My husband made his pants and my chemise himself and helped on the tunic when I made it. Basically, everything in the picture except for the vest, socks and accessories are handmade by us. (I found the vest at a thrift store and the laces are actually bootlaces.) He made our ears about 10 minutes before the party started and attached mine to the tiara I wore for our wedding.
It turned out that the green facepaint we had was a disaster, so we just did noses and eyebrows.
After several weeks of work, an unfortunate incident with crooked paper and a very fortunate acquisition of a Print Gocco, my sweet fiance and I finished our invitations. Since I've gotten a lot of input, help and advice from people on here, I wanted to share these so you could all see what your advice turned into. I've learned a lot about DIY invitations in the process, so if you're thinking about starting some of your own, feel free to PM me with questions. I have, of course, fuzzed out some of the more personal details. Without further ado:
We're trying to be socially and environmentally conscious as we plan our wedding, so these are made out of mulberry paper (a much more renewable resource) and linen paper for the inserts and envelopes.

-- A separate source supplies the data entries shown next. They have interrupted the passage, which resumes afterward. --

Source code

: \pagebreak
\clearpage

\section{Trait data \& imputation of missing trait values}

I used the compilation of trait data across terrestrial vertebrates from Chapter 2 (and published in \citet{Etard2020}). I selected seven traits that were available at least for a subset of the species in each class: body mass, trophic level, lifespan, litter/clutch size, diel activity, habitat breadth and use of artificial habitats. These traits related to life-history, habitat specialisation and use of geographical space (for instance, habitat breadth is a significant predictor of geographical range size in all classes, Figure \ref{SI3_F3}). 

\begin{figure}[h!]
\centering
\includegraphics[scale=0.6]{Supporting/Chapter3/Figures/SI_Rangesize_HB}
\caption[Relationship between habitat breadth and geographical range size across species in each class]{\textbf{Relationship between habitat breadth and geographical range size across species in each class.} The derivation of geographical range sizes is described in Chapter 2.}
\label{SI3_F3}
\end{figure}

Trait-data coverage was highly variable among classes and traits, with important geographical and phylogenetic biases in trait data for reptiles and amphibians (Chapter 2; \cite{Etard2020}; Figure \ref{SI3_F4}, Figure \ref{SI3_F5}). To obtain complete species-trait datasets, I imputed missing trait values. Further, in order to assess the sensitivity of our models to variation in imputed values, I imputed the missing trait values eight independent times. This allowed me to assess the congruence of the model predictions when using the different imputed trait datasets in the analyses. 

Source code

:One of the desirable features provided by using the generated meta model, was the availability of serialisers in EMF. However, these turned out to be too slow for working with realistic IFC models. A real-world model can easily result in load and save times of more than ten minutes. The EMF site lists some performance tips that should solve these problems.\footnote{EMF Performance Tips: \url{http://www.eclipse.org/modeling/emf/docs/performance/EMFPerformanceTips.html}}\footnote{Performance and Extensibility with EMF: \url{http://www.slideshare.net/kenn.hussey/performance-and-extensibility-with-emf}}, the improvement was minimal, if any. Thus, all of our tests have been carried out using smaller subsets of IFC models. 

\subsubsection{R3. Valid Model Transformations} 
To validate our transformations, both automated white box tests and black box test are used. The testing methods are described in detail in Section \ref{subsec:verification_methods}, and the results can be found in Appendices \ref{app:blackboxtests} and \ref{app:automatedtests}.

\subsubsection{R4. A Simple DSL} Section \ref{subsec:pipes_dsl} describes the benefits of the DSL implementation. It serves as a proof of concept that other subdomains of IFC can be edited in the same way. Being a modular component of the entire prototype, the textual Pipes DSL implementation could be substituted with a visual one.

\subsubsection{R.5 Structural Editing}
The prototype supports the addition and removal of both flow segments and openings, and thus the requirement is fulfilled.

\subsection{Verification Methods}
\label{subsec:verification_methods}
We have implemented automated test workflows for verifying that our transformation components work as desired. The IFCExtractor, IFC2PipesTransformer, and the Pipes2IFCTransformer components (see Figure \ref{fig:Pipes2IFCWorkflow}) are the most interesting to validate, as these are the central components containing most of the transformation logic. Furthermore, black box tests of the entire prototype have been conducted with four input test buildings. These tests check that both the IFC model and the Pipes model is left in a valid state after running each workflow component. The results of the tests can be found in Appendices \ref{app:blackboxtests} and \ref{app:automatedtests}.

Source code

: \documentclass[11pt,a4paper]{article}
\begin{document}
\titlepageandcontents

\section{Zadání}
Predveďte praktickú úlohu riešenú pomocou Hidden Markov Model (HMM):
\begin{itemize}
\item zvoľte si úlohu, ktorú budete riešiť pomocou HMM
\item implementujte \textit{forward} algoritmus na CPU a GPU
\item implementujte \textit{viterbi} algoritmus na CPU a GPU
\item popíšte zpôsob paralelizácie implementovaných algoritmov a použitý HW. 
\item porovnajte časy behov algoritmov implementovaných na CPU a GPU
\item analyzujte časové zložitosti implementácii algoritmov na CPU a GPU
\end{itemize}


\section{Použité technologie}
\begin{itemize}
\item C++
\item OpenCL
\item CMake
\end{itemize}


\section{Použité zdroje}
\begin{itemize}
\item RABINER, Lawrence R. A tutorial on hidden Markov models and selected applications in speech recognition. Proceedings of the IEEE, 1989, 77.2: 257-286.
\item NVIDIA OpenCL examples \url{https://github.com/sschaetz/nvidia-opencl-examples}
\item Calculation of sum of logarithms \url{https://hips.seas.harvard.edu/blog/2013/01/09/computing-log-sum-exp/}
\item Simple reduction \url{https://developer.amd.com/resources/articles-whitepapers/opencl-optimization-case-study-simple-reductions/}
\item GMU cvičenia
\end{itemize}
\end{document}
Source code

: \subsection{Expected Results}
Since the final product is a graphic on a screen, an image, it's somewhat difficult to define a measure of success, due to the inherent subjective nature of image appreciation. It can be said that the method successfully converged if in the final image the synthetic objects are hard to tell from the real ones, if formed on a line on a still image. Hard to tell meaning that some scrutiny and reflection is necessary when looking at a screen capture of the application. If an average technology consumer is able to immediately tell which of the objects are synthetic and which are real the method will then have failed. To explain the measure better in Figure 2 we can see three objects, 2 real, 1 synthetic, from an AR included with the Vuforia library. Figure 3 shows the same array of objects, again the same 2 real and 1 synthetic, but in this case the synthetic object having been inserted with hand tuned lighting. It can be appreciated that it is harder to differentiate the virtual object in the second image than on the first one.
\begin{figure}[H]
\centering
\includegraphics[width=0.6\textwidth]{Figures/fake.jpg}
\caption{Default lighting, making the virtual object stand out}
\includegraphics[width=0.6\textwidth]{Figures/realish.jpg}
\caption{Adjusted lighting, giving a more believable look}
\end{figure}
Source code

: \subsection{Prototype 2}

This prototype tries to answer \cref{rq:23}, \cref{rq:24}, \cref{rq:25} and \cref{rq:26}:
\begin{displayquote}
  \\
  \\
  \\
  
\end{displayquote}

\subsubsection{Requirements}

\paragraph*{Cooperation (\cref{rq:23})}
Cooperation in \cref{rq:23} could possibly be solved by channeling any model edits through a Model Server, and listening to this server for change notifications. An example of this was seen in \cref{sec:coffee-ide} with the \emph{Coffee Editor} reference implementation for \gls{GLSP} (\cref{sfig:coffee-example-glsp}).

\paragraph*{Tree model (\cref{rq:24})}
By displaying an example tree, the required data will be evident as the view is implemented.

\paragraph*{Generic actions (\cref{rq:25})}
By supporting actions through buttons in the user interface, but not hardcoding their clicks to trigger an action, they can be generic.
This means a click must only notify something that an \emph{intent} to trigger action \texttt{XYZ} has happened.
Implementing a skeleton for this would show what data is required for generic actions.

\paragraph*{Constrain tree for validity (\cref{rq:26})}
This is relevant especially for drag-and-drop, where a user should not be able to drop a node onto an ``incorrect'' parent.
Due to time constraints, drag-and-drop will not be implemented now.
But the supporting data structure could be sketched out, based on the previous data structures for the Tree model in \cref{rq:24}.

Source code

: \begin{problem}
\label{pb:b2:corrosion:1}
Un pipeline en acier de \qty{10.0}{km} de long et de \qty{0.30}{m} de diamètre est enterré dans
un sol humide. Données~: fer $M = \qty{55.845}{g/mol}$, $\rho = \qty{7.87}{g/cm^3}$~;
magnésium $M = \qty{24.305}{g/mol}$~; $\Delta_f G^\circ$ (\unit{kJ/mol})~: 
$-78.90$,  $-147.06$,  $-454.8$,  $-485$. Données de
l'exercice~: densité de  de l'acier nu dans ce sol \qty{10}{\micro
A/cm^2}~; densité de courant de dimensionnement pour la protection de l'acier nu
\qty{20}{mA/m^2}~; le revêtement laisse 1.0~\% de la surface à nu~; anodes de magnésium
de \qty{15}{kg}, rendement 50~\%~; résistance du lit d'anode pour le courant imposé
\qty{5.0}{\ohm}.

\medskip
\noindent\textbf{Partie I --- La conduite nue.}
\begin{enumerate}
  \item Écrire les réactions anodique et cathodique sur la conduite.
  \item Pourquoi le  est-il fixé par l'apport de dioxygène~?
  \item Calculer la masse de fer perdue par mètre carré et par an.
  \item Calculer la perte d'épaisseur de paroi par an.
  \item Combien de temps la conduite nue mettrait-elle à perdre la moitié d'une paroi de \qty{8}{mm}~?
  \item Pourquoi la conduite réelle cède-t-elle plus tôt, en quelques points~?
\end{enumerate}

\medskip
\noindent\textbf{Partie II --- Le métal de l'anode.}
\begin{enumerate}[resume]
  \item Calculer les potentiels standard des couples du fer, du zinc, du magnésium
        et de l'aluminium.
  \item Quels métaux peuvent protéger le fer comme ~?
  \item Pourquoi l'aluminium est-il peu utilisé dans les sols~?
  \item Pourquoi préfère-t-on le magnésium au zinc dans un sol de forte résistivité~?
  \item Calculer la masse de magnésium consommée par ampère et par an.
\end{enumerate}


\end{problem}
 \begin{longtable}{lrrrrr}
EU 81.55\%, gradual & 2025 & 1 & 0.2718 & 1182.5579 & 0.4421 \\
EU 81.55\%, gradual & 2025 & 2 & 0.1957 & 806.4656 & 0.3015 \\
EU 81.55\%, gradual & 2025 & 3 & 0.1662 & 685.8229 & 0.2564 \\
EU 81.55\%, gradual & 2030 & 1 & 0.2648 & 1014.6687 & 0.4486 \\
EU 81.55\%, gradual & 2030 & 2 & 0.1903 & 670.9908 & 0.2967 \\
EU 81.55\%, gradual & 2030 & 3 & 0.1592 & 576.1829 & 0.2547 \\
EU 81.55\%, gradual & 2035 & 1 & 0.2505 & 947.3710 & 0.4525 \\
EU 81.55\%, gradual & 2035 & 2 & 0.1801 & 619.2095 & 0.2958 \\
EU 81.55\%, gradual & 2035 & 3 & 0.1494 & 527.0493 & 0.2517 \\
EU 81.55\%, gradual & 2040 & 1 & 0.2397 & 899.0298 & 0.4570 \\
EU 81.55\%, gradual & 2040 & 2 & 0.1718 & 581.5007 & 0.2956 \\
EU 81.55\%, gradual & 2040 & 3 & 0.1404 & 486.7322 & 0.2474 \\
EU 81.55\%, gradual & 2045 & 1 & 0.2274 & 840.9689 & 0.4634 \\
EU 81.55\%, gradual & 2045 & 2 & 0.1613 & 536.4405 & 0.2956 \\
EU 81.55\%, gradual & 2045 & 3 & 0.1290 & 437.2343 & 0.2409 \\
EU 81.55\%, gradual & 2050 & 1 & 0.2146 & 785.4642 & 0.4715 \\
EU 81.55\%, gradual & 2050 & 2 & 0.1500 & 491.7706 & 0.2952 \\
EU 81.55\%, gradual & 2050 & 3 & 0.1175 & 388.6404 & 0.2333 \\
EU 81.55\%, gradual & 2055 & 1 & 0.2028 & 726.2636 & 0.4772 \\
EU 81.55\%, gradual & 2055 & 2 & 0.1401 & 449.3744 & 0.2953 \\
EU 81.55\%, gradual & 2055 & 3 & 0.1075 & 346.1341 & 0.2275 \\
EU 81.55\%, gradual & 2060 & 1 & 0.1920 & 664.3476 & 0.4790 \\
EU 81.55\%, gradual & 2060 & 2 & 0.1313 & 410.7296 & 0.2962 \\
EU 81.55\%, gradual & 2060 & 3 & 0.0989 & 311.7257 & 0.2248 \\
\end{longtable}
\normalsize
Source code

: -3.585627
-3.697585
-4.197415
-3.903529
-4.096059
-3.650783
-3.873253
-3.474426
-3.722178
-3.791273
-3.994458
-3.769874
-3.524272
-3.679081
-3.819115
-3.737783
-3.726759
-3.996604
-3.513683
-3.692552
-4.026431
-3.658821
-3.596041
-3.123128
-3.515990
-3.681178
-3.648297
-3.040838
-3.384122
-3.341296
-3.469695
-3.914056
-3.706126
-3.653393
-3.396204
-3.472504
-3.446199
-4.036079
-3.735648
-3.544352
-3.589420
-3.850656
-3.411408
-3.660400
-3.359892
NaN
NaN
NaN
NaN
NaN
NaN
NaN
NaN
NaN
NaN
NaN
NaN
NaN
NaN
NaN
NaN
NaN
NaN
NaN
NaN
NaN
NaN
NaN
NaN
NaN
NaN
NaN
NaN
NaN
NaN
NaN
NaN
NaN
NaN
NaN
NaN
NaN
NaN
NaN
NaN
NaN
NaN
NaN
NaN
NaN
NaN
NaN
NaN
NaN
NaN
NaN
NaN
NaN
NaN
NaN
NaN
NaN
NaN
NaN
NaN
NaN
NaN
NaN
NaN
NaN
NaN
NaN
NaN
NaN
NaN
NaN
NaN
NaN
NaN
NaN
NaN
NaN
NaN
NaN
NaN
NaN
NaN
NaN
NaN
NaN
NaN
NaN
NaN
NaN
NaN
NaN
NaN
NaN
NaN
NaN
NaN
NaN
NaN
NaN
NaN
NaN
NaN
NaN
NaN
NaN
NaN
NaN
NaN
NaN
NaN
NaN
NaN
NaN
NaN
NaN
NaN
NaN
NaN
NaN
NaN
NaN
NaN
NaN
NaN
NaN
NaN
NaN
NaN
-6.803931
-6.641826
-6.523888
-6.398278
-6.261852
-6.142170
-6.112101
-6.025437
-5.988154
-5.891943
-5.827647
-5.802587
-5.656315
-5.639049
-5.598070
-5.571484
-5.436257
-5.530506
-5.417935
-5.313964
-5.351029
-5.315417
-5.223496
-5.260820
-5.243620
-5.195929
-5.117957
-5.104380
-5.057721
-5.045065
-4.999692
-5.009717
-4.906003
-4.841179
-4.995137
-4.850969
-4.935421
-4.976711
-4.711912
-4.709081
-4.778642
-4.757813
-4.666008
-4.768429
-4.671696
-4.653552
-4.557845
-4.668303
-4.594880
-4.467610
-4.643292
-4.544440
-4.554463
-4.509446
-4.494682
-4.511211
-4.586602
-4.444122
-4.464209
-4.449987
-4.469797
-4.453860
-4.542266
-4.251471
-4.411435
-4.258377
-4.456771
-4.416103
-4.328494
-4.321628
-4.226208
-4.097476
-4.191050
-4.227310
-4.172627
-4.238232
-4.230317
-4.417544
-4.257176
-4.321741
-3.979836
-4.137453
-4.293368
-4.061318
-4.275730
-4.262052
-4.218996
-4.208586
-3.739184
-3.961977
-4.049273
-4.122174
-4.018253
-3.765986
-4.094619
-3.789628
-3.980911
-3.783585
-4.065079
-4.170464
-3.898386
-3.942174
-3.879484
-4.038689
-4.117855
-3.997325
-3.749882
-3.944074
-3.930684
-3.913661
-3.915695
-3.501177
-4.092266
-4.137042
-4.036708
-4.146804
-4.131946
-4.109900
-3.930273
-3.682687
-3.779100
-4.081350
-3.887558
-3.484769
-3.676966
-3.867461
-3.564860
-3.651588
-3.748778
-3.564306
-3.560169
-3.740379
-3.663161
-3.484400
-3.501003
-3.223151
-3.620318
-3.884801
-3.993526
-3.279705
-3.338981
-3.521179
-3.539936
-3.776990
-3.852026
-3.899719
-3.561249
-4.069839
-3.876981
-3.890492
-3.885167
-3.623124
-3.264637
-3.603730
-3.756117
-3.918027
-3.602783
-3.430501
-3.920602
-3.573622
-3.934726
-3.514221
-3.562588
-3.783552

Yes, I made 150 wax seals by hand. It wasn't as bad as I'd feared.
These were an exciting part of the whole process. We printed them on a laser printer at my work (with permission) but the printer was a *bit* fussy. It took almost 7 hours total to print all the envelopes. In the bottom corner of this picture you can see the return address we did on the back of the envelopes. Since the printer was so troublesome, I decided to print the return address with my print gocco. I was really proud of how well we were able to match the ink colors.
There are two people who deserve tons of credit here. My sweet fiance designed the layout for the rsvp cards and the incredibly awesome cute_anarchy made the mackintosh rose band on the RSVP card and envelope. (She's also one of my bridesmaids. Isn't that awesome?) She also helped with almost 5 hours of the envelope printing.
This is Gromit! I made him for the Friends of Craftster Swap. (He was a thank you gift for my partner, so that's why he's wearing a thank you banner.) He's my first real amigurumi and I had a TON of fun making him. The hardest part was finding good buttons to use for the eyes. (They're just white buttons with the pupils drawn on in Sharpie.)
Although I wish I had written the pattern, it is not my own. He's from a pattern that was posted on Crochetville.org. Unfortunately, the pattern has been removed from the site, so I don't even know the name of the person to give credit for the pattern. So, despite not knowing who the person is, I'd like to give credit where it is due to the (now) anonymous person who posted the pattern.
The only real change I made (besides some general shaping issues) was to add some floral wire to his ears to make them poseable. It was really fun to do that because then you can make him look surprised. (Like in this picture!)
I'm thinking about hand embroidering handkerchiefs for my mom, mother-in-law-to-be and all the grandmas for my upcoming wedding. I have done some embroidery before, but I don't know too many stitches and it's been a while.
I don't currently know how to stitch so the front and the back look pretty, which obviously is necessary for a handkerchief. My question is, is this out of my reach as a relative beginner?
Also, what are the search words I should use for looking for double-sided stitches? Do you have other words of wisdom?
I love the idea, but I don't want to bite off more than I can chew.
Thanks for your expertise. It's greatly appreciated!
I've just started working on the layout for our wedding invitations and I was wondering which computer programs you all used for your designing. I'm hoping to do some sort of watermark behind the text and I'm guessing that Photoshop is the best idea, but I'm not *that* Photoshop savvy and would happily use another program.
I wanted to try felting (fulling), so I crocheted up this nice, big rectangle to make into a nice little purple and white clutch. Then I fulled it. Then it was TOOOOO small for a purse. But, I didn't want to just throw it away, so (drum roll, please...) it became this purse!
It's the piece of felt, followed by a couple of rows of crocheted fun fur, plus a crocheted bottom. I couldn't decide how to close it for a long time. I finally decided on a drawstring, which took me forever to figure out how to sew, but turned out just the way I wanted it. I used a wide piece of grosgrain ribbon for the strap.
Everytime I make things for a swap, I worry that about whether it's the taste of the person I'm sending it to. I'm sure that people get things all the time that are lovely, but just not their style. (I actually haven't had this happen, but I guess I'm just lucky.) So, I was thinking that it would be great to have a swap to pass on those beautifully handcrafted items that you got (and you know your swap partner worked really hard on) but that just don't suit you. I know I would rather have something I worked hard on be passed along rather than sit in a drawer or go to Goodwill. Since I wouldn't want anyone's feelings to be hurt, I was thinking that we wouldn't post pictures, just a note in the "gallery" about what you received. "I got a great red knit bag" should be generic enough that no one feels bad. To match people, we could collect color/taste preferences and color/style of items that are up for being re-gifted.
I made this panta for DragonsMuse as part of the Hair Accessory Swap. It was my first attempt at tapestry crochet. The pattern for the skulls is from knotbygranma's Etsy shop. I just freehanded the rest of the panta as I went along.
I wanted to line the back so you couldn't see all the threads, so I added this very soft black and purple striped backing -- and then realized that this made the panta reversible!
I'm really pleased that it turned out so well and I learned a lot about how to make my next tapestry crochet piece better!